* _What you will do_:
Every line of the entries below that carries the string "structures" should be copied.

* _Given records_:

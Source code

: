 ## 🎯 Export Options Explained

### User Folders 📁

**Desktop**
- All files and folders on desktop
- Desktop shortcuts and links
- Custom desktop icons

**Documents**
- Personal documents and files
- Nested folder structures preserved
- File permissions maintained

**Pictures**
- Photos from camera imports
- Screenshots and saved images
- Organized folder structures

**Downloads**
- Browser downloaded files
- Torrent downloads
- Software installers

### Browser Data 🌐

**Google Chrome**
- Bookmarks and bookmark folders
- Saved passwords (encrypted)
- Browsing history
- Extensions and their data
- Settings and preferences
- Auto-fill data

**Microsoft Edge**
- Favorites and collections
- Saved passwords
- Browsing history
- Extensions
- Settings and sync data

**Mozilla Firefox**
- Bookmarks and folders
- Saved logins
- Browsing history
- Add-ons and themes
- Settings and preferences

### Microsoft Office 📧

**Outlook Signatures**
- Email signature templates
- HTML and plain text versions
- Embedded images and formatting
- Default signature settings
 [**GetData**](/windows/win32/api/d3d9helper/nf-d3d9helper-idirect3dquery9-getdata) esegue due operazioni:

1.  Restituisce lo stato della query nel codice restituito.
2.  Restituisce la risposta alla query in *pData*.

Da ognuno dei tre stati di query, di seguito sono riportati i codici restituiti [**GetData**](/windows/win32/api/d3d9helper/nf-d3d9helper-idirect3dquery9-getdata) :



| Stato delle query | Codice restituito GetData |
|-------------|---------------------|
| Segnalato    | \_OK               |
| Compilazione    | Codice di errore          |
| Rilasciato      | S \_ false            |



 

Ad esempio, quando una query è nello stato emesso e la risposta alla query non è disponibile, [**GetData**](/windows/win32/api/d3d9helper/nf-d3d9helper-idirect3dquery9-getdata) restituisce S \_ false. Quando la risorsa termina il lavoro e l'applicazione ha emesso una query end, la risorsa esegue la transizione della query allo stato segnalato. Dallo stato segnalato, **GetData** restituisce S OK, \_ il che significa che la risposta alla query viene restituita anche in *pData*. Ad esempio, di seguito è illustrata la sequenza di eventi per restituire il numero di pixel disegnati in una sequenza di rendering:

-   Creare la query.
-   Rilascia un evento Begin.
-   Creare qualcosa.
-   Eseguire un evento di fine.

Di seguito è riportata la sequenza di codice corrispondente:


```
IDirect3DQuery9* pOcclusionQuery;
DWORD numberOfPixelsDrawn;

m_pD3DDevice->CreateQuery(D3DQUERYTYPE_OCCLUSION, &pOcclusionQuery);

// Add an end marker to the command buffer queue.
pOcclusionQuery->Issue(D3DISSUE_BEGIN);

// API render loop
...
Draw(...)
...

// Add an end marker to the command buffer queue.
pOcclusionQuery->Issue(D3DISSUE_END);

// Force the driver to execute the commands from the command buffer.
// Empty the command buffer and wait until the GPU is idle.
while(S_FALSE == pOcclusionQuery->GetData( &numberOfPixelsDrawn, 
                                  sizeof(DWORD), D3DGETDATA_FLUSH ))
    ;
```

* _Completed exercise_:
- Nested folder structures preserved
- Organized folder structures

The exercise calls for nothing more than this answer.